Repeat all the records exactly, omitting pictures.

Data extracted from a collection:
== == ==

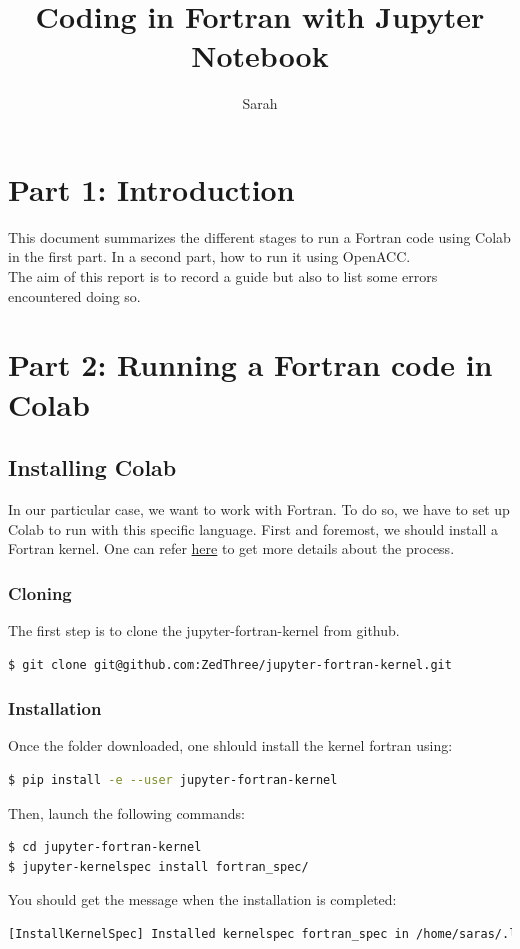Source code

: \documentclass[10pt,a4paper]{article}
\author{Sarah}
\title{Coding in Fortran with Jupyter Notebook}
\begin{document}
\maketitle{}
\newpage

\section{Part 1: Introduction}
This document summarizes the different stages to run a Fortran code using Colab in the first part. In a second part, how to run it using OpenACC.\\
The aim of this report is to record a guide but also to list some errors encountered doing so.
\section{Part 2: Running a Fortran code in Colab}
\subsection{Installing Colab}
In our particular case, we want to work with Fortran. To do so, we have to set up Colab to run with this specific language.
First and foremost, we should install a Fortran kernel. One can refer \href{https://github.com/ZedThree/jupyter-fortran-kernel}{here} to get more details about the process.\\

\subsubsection{Cloning}
\noindent The first step is to clone the jupyter-fortran-kernel from github.
\begin{lstlisting}[language=bash]
$ git clone git@github.com:ZedThree/jupyter-fortran-kernel.git
\end{lstlisting}

\subsubsection{Installation}
Once the folder downloaded, one shlould install the kernel fortran using:
\begin{lstlisting}[language=bash]
$ pip install -e --user jupyter-fortran-kernel
\end{lstlisting}

\noindent Then, launch the following commands:
\begin{lstlisting}[language=bash]
$ cd jupyter-fortran-kernel
$ jupyter-kernelspec install fortran_spec/
\end{lstlisting}
You should get the message when the installation is completed:
\begin{lstlisting}[language=bash]
[InstallKernelSpec] Installed kernelspec fortran_spec in /home/saras/.local/share/jupyter/kernels/fortran_spec
\end{lstlisting}
\end{document}
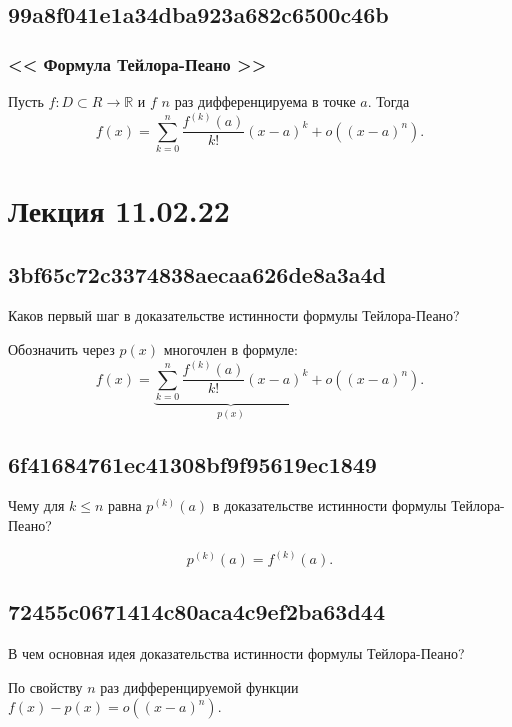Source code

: \documentclass[11pt, a5paper]{article}
\let\oldsection\section
\renewcommand\section{\pagebreak\oldsection}
\newenvironment{note}[1]{\goodbreak\par\subsection{\hfill \color{lightgray}\tiny #1}}{}
\newenvironment{cloze}[2][\ldots]{\begin{leftbar}}{\end{leftbar}}
\newenvironment{icloze}[2][\ldots]{%
  \ignorespaces\text{\tiny \color{lightgray}\{#2} %
}{%
  \text{\tiny\color{lightgray}\}}\unskip%
}
\begin{document}
\begin{note}{99a8f041e1a34dba923a682c6500c46b}
    \subsubsection{<<\begin{icloze}{3}Формула Тейлора-Пеано\end{icloze}>>}

    Пусть \begin{icloze}{2}\( f : D \subset R \to \mathbb R \) и \( f \) \( n \) раз дифференцируема в точке \( a. \)  \end{icloze}
    Тогда \begin{icloze}{1}\[
        f(x) = \sum_{k=0}^{n} \frac{f^{(k)} (a)}{k!} (x - a)^{k} + o((x - a)^{n} ).
    \]\end{icloze}
\end{note}

\section{Лекция 11.02.22}
\begin{note}{3bf65c72c3374838aecaa626de8a3a4d}
    Каков первый шаг в доказательстве истинности формулы Тейлора-Пеано?

    \begin{cloze}{1}
        Обозначить через \( p(x) \) многочлен в формуле:
        \[
            f(x) = \underbrace{\sum_{k=0}^{n} \frac{f^{(k)} (a)}{k!} (x - a)^{k}}_{p(x)}  + o((x - a)^{n} ).
        \]
    \end{cloze}
\end{note}

\begin{note}{6f41684761ec41308bf9f95619ec1849}
    Чему для \( k \leqslant n \) равна \( p^{(k)} (a) \) в доказательстве истинности формулы Тейлора-Пеано?

    \begin{cloze}{1}
        \[
            p^{(k)} (a) = f^{(k)} (a).
        \]
    \end{cloze}
\end{note}

\begin{note}{72455c0671414c80aca4c9ef2ba63d44}
    В чем основная идея доказательства истинности формулы Тейлора-Пеано?

    \begin{cloze}{1}
        По свойству \( n \) раз дифференцируемой функции \( f(x) - p(x) = o((x - a)^{n} )\).
    \end{cloze}
\end{note}
\end{document}
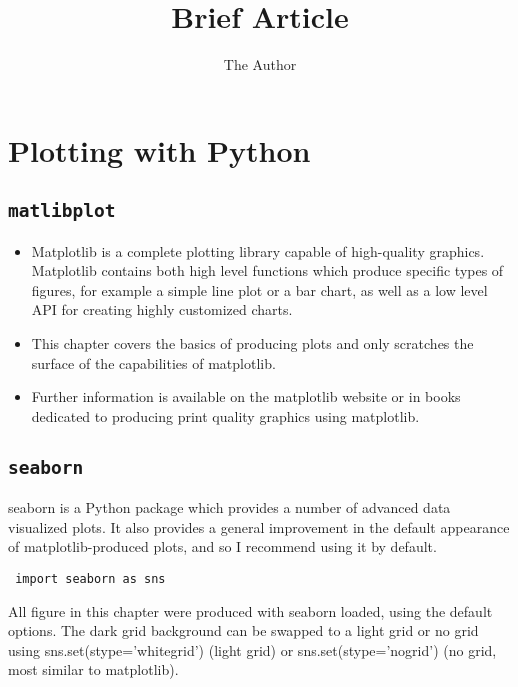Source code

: \documentclass[11pt]{article} %
\title{Brief Article}
\author{The Author}
\begin{document}
\section{Plotting with Python}

\subsection{\texttt{matlibplot}}
\begin{itemize}
\item Matplotlib is a complete plotting library capable of high-quality graphics. Matplotlib contains both high level functions which produce specific types of figures, for example a simple line plot or a bar chart, as
well as a low level API for creating highly customized charts. 

\item This chapter covers the basics of producing
plots and only scratches the surface of the capabilities of matplotlib. 
\item Further information is available on
the matplotlib website or in books dedicated to producing print quality graphics using matplotlib.
\end{itemize}
\subsection{\texttt{seaborn}}

seaborn is a Python package which provides a number of advanced data visualized plots. It also provides a
general improvement in the default appearance of matplotlib-produced plots, and so I recommend using
it by default.

\begin{framed}
\begin{verbatim}
 import seaborn as sns

\end{verbatim}
\end{framed}
All figure in this chapter were produced with seaborn loaded, using the default options. The dark grid
background can be swapped to a light grid or no grid using sns.set(stype=’whitegrid’) (light grid) or
sns.set(stype=’nogrid’) (no grid, most similar to matplotlib).
\end{document}
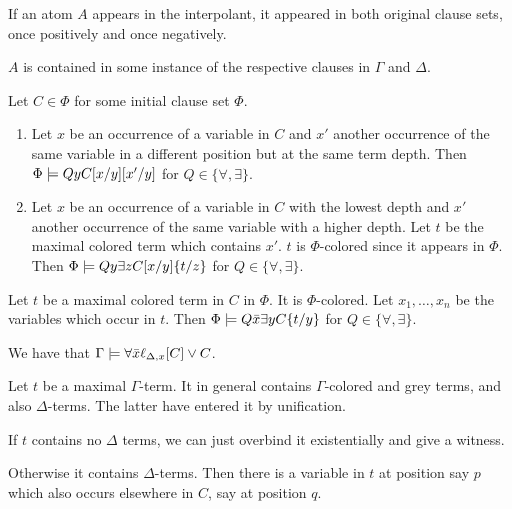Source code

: \documentclass[,%
	paper=a4,%
	DIV14, 
	liststotoc,
	bibtotoc,
	draft=false,%
	numbers=noendperiod
]{scrartcl}
\begin{document}
\begin{lemma}
	\label{lemma:interpolant_atom_origin}
	If an atom $A$ appears in the interpolant, it appeared in both original clause sets, once positively and once negatively.

	$A$ is contained in some instance of the respective clauses in $\Gamma$ and $\Delta$.

\end{lemma}

\begin{lemma}
	Let $C \in \Phi$ for some initial clause set $\Phi$. 
	\begin{enumerate}
			\item
				Let $x$ be an occurrence of a variable in $C$ and $x'$ another occurrence of the same variable in a different position but at the same term depth.
				Then $\Phi \models Q y C[x/y][x'/y]$ for $Q \in \{\forall, \exists\}$.

			\item
				Let $x$ be an occurrence of a variable in $C$ with the lowest depth and $x'$ another occurrence of the same variable with a higher depth.
				Let $t$ be the maximal colored term which contains $x'$. $t$ is $\Phi$-colored since it appears in $\Phi$.
				Then $\Phi \models Q y \exists z C[x/y]\{t/z\}$ for $Q \in \{\forall, \exists\}$.
	\end{enumerate}
\end{lemma}

\begin{lemma}

	Let $t$ be a maximal colored term in $C$ in $\Phi$. It is $\Phi$-colored.
	Let $x_1, \ldots, x_n$ be the variables which occur in $t$.
	Then $\Phi \models Q \bar x \exists y C\{t/y\}$ for $Q \in \{\forall, \exists\}$.

\end{lemma}

\clearpage

	We have that $\Gamma \models \forall \bar x \ell_{\Delta,x}[C] \lor C$.
	\bigskip

	Let $t$ be a maximal $\Gamma$-term.
	It in general contains $\Gamma$-colored and grey terms, and also $\Delta$-terms.
	The latter have entered it by unification.

	If $t$ contains no $\Delta$ terms, we can just overbind it existentially and give a witness.

	Otherwise it contains $\Delta$-terms.
	Then there is a variable in $t$ at position say $p$ which also occurs elsewhere in $C$, say at position $q$.
\end{document}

== == ==

(Problem solution)
Source code

: \documentclass[10pt,a4paper]{article}
\author{Sarah}
\title{Coding in Fortran with Jupyter Notebook}
\begin{document}
\maketitle{}
\newpage

\section{Part 1: Introduction}
This document summarizes the different stages to run a Fortran code using Colab in the first part. In a second part, how to run it using OpenACC.\\
The aim of this report is to record a guide but also to list some errors encountered doing so.
\section{Part 2: Running a Fortran code in Colab}
\subsection{Installing Colab}
In our particular case, we want to work with Fortran. To do so, we have to set up Colab to run with this specific language.
First and foremost, we should install a Fortran kernel. One can refer \href{https://github.com/ZedThree/jupyter-fortran-kernel}{here} to get more details about the process.\\

\subsubsection{Cloning}
\noindent The first step is to clone the jupyter-fortran-kernel from github.
\begin{lstlisting}[language=bash]
$ git clone git@github.com:ZedThree/jupyter-fortran-kernel.git
\end{lstlisting}

\subsubsection{Installation}
Once the folder downloaded, one shlould install the kernel fortran using:
\begin{lstlisting}[language=bash]
$ pip install -e --user jupyter-fortran-kernel
\end{lstlisting}

\noindent Then, launch the following commands:
\begin{lstlisting}[language=bash]
$ cd jupyter-fortran-kernel
$ jupyter-kernelspec install fortran_spec/
\end{lstlisting}
You should get the message when the installation is completed:
\begin{lstlisting}[language=bash]
[InstallKernelSpec] Installed kernelspec fortran_spec in /home/saras/.local/share/jupyter/kernels/fortran_spec
\end{lstlisting}
\end{document}
Source code

: \documentclass[11pt, a5paper]{article}
\let\oldsection\section
\renewcommand\section{\pagebreak\oldsection}
\newenvironment{note}[1]{\goodbreak\par\subsection{\hfill \color{lightgray}\tiny #1}}{}
\newenvironment{cloze}[2][\ldots]{\begin{leftbar}}{\end{leftbar}}
\newenvironment{icloze}[2][\ldots]{%
  \ignorespaces\text{\tiny \color{lightgray}\{#2} %
}{%
  \text{\tiny\color{lightgray}\}}\unskip%
}
\begin{document}
\begin{note}{99a8f041e1a34dba923a682c6500c46b}
    \subsubsection{<<\begin{icloze}{3}Формула Тейлора-Пеано\end{icloze}>>}

    Пусть \begin{icloze}{2}\( f : D \subset R \to \mathbb R \) и \( f \) \( n \) раз дифференцируема в точке \( a. \)  \end{icloze}
    Тогда \begin{icloze}{1}\[
        f(x) = \sum_{k=0}^{n} \frac{f^{(k)} (a)}{k!} (x - a)^{k} + o((x - a)^{n} ).
    \]\end{icloze}
\end{note}

\section{Лекция 11.02.22}
\begin{note}{3bf65c72c3374838aecaa626de8a3a4d}
    Каков первый шаг в доказательстве истинности формулы Тейлора-Пеано?

    \begin{cloze}{1}
        Обозначить через \( p(x) \) многочлен в формуле:
        \[
            f(x) = \underbrace{\sum_{k=0}^{n} \frac{f^{(k)} (a)}{k!} (x - a)^{k}}_{p(x)}  + o((x - a)^{n} ).
        \]
    \end{cloze}
\end{note}

\begin{note}{6f41684761ec41308bf9f95619ec1849}
    Чему для \( k \leqslant n \) равна \( p^{(k)} (a) \) в доказательстве истинности формулы Тейлора-Пеано?

    \begin{cloze}{1}
        \[
            p^{(k)} (a) = f^{(k)} (a).
        \]
    \end{cloze}
\end{note}

\begin{note}{72455c0671414c80aca4c9ef2ba63d44}
    В чем основная идея доказательства истинности формулы Тейлора-Пеано?

    \begin{cloze}{1}
        По свойству \( n \) раз дифференцируемой функции \( f(x) - p(x) = o((x - a)^{n} )\).
    \end{cloze}
\end{note}
\end{document}
Source code

: \documentclass[11pt]{article} %
\title{Brief Article}
\author{The Author}
\begin{document}
\section{Plotting with Python}

\subsection{\texttt{matlibplot}}
\begin{itemize}
\item Matplotlib is a complete plotting library capable of high-quality graphics. Matplotlib contains both high level functions which produce specific types of figures, for example a simple line plot or a bar chart, as
well as a low level API for creating highly customized charts. 

\item This chapter covers the basics of producing
plots and only scratches the surface of the capabilities of matplotlib. 
\item Further information is available on
the matplotlib website or in books dedicated to producing print quality graphics using matplotlib.
\end{itemize}
\subsection{\texttt{seaborn}}

seaborn is a Python package which provides a number of advanced data visualized plots. It also provides a
general improvement in the default appearance of matplotlib-produced plots, and so I recommend using
it by default.

\begin{framed}
\begin{verbatim}
 import seaborn as sns

\end{verbatim}
\end{framed}
All figure in this chapter were produced with seaborn loaded, using the default options. The dark grid
background can be swapped to a light grid or no grid using sns.set(stype=’whitegrid’) (light grid) or
sns.set(stype=’nogrid’) (no grid, most similar to matplotlib).
\end{document}
Source code

: \documentclass[,%
	paper=a4,%
	DIV14, 
	liststotoc,
	bibtotoc,
	draft=false,%
	numbers=noendperiod
]{scrartcl}
\begin{document}
\begin{lemma}
	\label{lemma:interpolant_atom_origin}
	If an atom $A$ appears in the interpolant, it appeared in both original clause sets, once positively and once negatively.

	$A$ is contained in some instance of the respective clauses in $\Gamma$ and $\Delta$.

\end{lemma}

\begin{lemma}
	Let $C \in \Phi$ for some initial clause set $\Phi$. 
	\begin{enumerate}
			\item
				Let $x$ be an occurrence of a variable in $C$ and $x'$ another occurrence of the same variable in a different position but at the same term depth.
				Then $\Phi \models Q y C[x/y][x'/y]$ for $Q \in \{\forall, \exists\}$.

			\item
				Let $x$ be an occurrence of a variable in $C$ with the lowest depth and $x'$ another occurrence of the same variable with a higher depth.
				Let $t$ be the maximal colored term which contains $x'$. $t$ is $\Phi$-colored since it appears in $\Phi$.
				Then $\Phi \models Q y \exists z C[x/y]\{t/z\}$ for $Q \in \{\forall, \exists\}$.
	\end{enumerate}
\end{lemma}

\begin{lemma}

	Let $t$ be a maximal colored term in $C$ in $\Phi$. It is $\Phi$-colored.
	Let $x_1, \ldots, x_n$ be the variables which occur in $t$.
	Then $\Phi \models Q \bar x \exists y C\{t/y\}$ for $Q \in \{\forall, \exists\}$.

\end{lemma}

\clearpage

	We have that $\Gamma \models \forall \bar x \ell_{\Delta,x}[C] \lor C$.
	\bigskip

	Let $t$ be a maximal $\Gamma$-term.
	It in general contains $\Gamma$-colored and grey terms, and also $\Delta$-terms.
	The latter have entered it by unification.

	If $t$ contains no $\Delta$ terms, we can just overbind it existentially and give a witness.

	Otherwise it contains $\Delta$-terms.
	Then there is a variable in $t$ at position say $p$ which also occurs elsewhere in $C$, say at position $q$.
\end{document}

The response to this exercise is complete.